**What you need to do:** Find every line in the records that holds the string "Thread". Copy each one.

================================

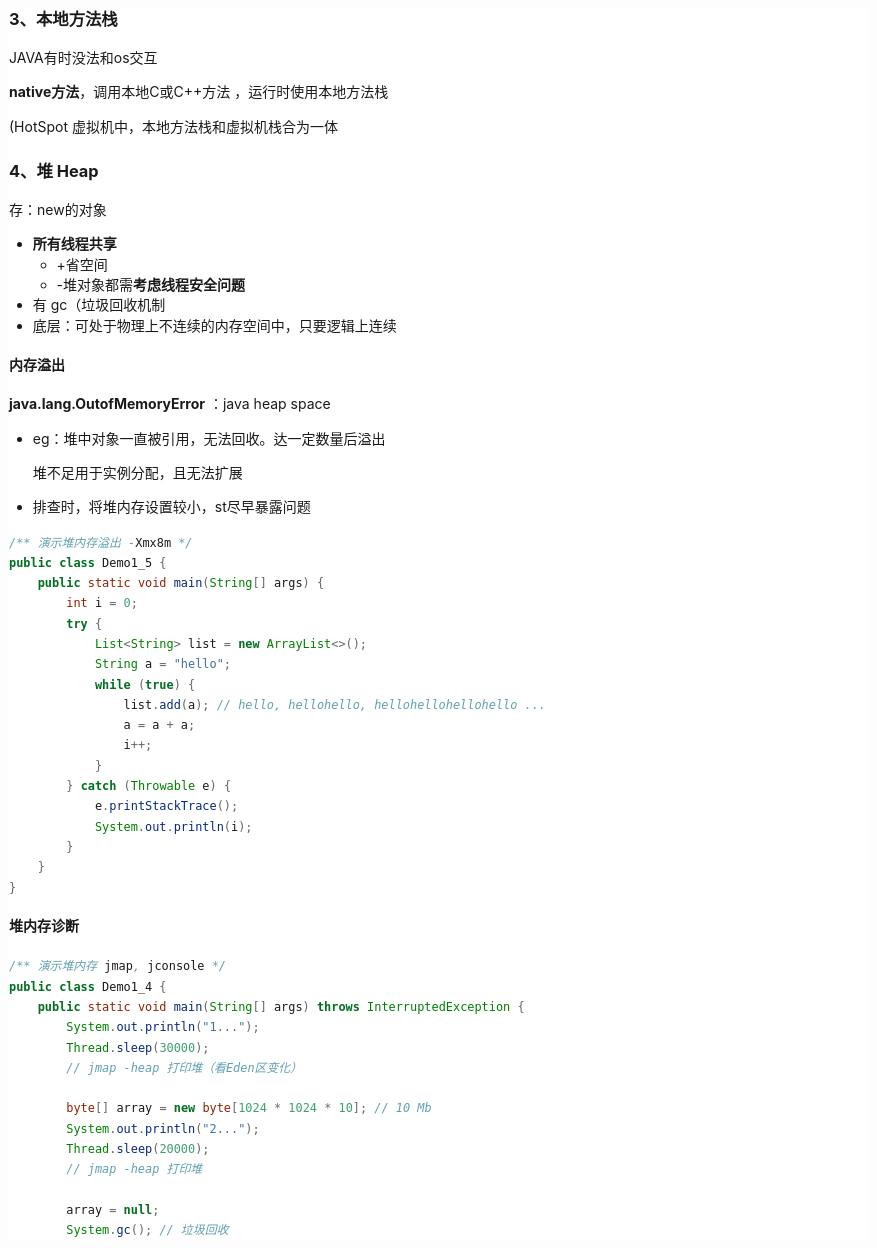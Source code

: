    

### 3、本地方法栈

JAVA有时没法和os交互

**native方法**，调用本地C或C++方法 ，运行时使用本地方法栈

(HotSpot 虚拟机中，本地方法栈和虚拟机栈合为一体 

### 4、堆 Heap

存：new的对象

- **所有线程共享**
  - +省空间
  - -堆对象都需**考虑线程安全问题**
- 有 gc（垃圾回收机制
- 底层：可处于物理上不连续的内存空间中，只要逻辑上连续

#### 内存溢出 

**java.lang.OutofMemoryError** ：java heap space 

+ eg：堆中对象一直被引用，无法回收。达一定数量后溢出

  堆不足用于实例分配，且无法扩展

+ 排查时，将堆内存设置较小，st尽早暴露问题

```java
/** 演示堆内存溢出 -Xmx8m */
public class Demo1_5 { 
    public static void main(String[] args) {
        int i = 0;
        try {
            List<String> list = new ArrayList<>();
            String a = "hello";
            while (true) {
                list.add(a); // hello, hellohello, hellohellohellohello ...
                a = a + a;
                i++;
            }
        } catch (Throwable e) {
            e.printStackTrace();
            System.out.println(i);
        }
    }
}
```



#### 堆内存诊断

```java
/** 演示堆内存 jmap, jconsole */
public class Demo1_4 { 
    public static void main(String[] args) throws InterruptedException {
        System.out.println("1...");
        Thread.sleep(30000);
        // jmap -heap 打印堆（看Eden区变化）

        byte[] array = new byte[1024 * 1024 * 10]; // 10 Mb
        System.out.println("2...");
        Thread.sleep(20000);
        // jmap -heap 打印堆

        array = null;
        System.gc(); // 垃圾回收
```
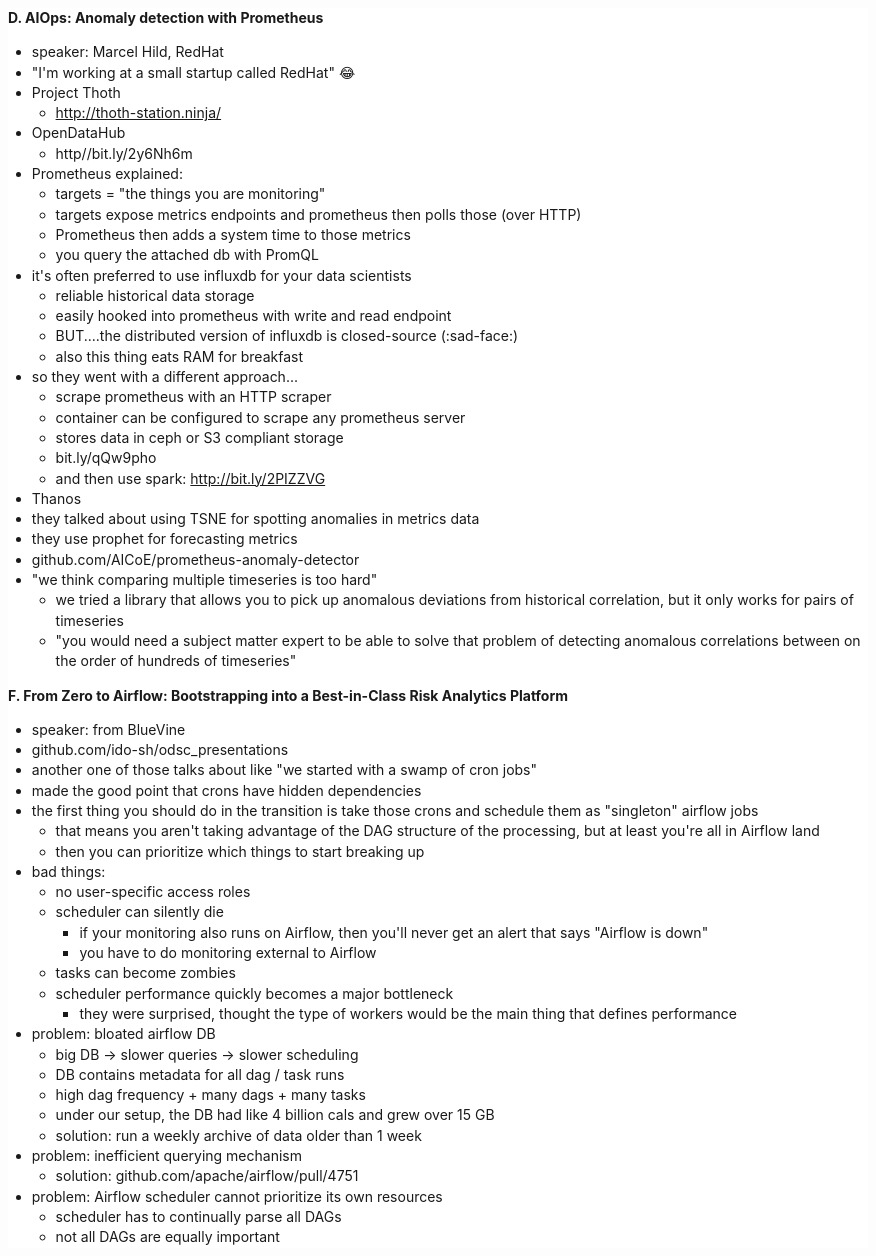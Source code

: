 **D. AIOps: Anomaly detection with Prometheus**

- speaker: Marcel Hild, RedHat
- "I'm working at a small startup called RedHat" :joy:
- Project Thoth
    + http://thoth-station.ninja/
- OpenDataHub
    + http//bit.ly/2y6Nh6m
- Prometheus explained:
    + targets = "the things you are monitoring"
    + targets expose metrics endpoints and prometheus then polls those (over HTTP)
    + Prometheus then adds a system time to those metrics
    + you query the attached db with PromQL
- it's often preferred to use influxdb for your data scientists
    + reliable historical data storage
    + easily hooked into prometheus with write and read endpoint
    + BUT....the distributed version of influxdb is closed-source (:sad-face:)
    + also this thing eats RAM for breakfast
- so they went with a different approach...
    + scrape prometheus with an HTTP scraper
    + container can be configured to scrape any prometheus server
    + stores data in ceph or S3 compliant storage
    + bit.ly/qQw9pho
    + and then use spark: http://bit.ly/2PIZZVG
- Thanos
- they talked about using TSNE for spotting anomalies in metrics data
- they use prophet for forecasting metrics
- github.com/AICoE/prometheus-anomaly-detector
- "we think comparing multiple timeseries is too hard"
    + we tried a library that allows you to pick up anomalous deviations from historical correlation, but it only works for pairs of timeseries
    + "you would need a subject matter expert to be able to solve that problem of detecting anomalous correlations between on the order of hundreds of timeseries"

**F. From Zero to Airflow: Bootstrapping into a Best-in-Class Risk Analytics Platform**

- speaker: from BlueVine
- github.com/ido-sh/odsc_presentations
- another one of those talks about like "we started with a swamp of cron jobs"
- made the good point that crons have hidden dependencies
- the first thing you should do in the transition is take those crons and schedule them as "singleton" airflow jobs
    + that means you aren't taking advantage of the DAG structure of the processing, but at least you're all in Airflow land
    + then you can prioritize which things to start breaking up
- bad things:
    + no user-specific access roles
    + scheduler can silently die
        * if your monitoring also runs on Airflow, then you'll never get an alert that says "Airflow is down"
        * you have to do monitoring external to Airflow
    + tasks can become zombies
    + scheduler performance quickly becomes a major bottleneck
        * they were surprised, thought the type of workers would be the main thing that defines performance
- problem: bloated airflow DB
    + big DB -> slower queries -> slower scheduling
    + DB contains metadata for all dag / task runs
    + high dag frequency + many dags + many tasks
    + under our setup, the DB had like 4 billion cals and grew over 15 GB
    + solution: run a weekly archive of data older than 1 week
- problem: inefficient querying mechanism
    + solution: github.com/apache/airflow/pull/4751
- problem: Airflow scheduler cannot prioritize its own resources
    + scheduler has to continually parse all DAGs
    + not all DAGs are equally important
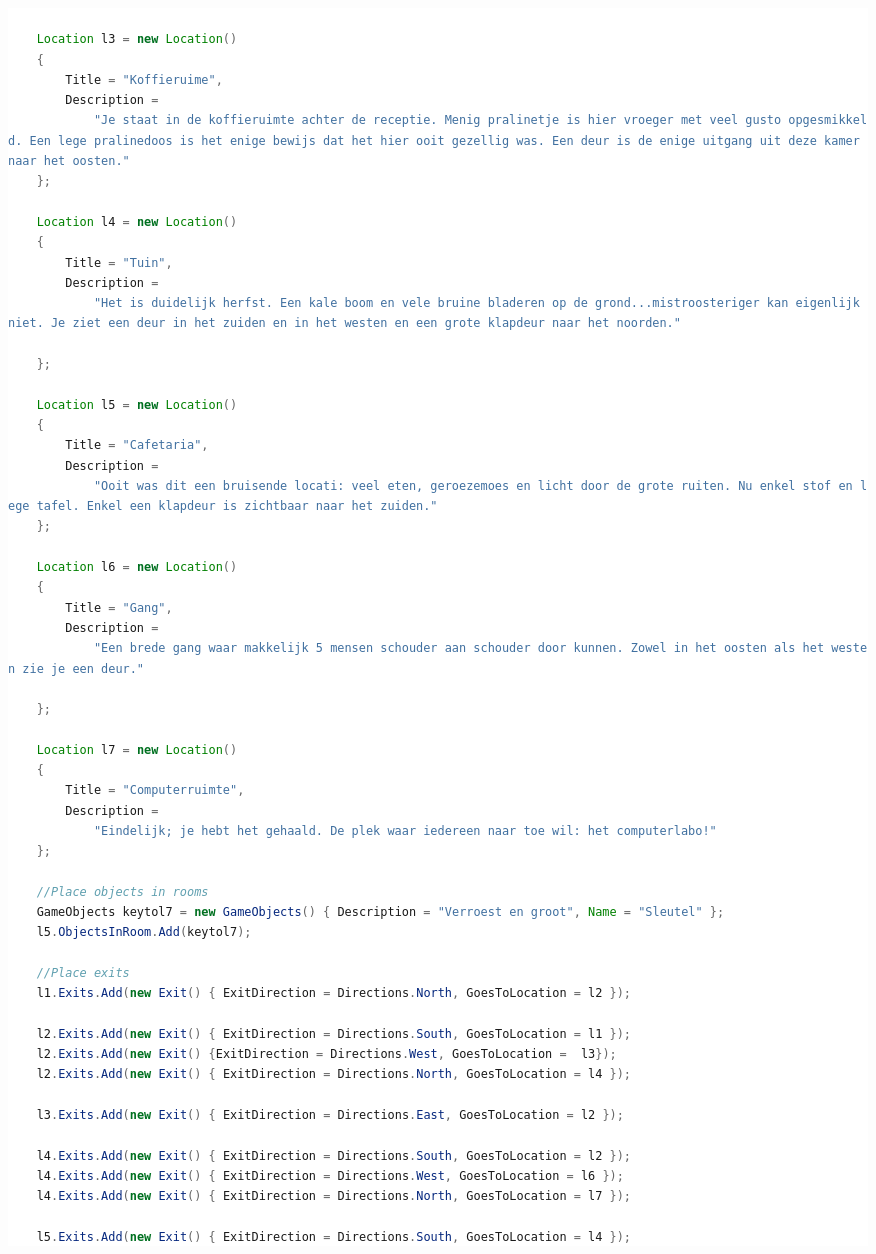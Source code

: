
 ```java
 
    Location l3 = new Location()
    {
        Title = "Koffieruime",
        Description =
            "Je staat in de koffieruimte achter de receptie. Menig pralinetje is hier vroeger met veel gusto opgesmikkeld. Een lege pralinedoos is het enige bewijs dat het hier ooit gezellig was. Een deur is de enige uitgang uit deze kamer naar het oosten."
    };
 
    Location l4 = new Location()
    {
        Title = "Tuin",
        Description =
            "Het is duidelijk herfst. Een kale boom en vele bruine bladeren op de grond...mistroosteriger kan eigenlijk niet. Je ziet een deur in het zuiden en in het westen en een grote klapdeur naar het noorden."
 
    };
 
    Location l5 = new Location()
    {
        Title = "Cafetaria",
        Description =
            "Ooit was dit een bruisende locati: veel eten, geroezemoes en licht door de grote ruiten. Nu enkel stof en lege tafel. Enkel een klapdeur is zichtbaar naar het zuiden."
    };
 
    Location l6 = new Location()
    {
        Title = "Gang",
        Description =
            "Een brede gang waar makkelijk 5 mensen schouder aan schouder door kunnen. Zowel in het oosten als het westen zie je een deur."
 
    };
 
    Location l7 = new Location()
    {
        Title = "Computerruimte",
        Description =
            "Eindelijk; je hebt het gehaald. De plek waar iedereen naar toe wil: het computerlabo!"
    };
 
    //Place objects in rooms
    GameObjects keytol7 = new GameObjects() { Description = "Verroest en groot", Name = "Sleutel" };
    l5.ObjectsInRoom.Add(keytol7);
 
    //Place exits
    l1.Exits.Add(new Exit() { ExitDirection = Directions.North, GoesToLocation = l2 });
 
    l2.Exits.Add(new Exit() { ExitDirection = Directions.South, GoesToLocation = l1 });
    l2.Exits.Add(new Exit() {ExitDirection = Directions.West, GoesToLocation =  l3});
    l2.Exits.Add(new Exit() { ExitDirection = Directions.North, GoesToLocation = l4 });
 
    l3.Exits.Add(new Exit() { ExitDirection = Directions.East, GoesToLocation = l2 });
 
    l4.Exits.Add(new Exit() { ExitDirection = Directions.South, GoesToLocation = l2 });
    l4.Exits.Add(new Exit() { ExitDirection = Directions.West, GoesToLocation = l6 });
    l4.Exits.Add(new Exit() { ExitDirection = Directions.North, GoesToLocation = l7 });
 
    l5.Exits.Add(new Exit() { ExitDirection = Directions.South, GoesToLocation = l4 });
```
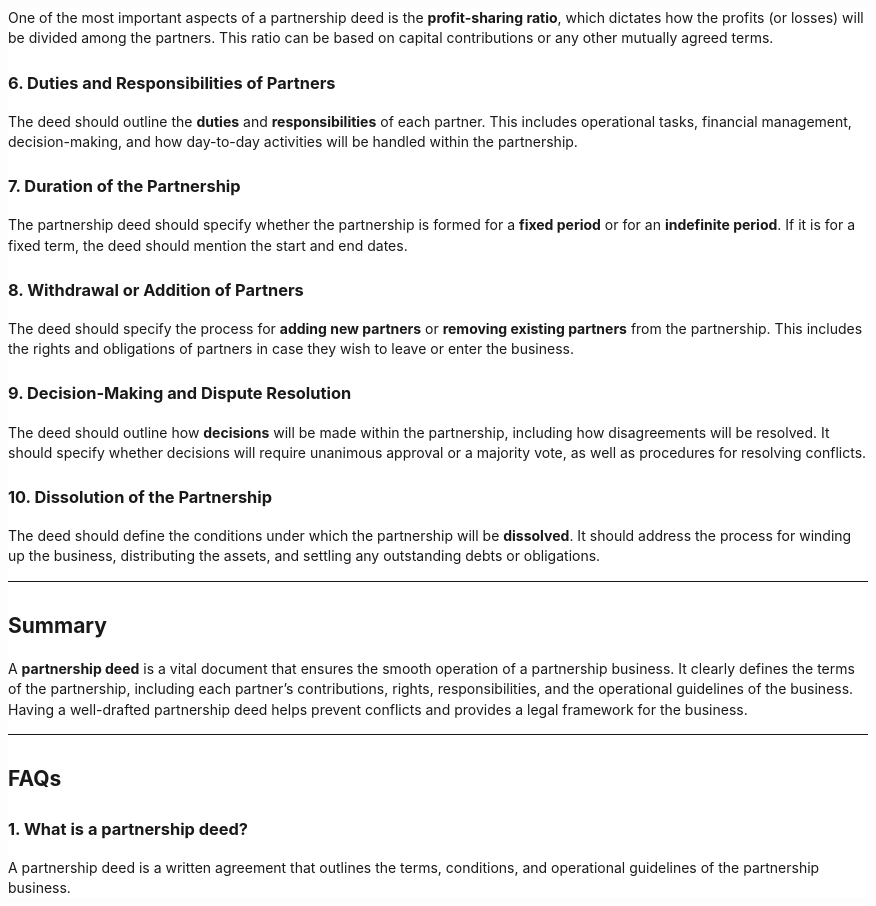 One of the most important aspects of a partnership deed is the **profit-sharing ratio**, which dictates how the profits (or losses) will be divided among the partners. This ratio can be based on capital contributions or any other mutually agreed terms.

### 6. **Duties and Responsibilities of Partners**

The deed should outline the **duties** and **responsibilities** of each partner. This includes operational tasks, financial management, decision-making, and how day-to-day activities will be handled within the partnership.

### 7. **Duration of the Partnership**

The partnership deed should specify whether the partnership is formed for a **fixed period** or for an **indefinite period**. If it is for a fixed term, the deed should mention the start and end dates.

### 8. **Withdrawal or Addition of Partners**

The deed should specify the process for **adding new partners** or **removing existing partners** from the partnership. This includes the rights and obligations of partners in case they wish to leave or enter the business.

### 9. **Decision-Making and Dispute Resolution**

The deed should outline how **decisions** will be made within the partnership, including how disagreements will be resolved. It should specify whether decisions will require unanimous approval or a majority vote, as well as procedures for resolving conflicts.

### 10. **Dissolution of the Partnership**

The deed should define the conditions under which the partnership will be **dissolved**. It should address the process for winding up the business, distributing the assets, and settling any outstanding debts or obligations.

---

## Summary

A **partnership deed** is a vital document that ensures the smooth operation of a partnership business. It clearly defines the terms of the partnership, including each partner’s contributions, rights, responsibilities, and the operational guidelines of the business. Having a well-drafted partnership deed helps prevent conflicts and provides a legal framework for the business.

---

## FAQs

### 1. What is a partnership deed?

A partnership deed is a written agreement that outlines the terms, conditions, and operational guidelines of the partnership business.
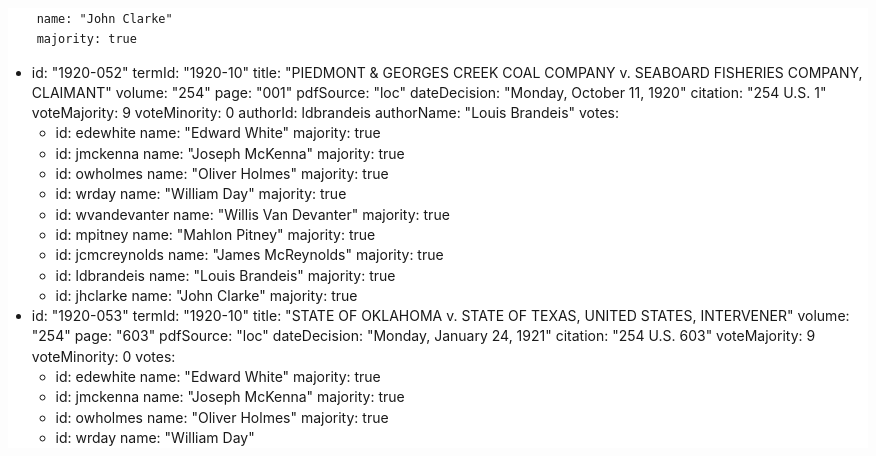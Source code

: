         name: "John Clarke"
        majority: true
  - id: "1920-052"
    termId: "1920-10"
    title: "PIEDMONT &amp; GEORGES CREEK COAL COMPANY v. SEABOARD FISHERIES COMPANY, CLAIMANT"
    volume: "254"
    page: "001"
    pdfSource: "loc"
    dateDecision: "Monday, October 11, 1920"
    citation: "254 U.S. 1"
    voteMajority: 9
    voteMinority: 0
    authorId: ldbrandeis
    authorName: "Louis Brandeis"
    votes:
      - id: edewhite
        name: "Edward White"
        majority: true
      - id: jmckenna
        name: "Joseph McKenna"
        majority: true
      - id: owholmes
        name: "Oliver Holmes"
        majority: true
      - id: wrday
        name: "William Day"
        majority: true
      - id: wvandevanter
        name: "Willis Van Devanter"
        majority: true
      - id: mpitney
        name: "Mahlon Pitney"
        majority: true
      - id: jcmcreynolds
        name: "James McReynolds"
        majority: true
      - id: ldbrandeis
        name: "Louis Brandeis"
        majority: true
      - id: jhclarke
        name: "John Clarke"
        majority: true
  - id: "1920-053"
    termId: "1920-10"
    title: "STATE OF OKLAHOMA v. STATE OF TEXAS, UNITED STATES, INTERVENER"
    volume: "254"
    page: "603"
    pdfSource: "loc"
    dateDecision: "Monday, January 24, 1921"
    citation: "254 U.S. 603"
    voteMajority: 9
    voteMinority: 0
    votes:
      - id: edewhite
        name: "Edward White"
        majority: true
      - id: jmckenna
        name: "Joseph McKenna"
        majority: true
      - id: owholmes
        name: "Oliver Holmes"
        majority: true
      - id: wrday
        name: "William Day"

================================

**Response to this exercise:**
        Thread.sleep(30000);
        Thread.sleep(20000);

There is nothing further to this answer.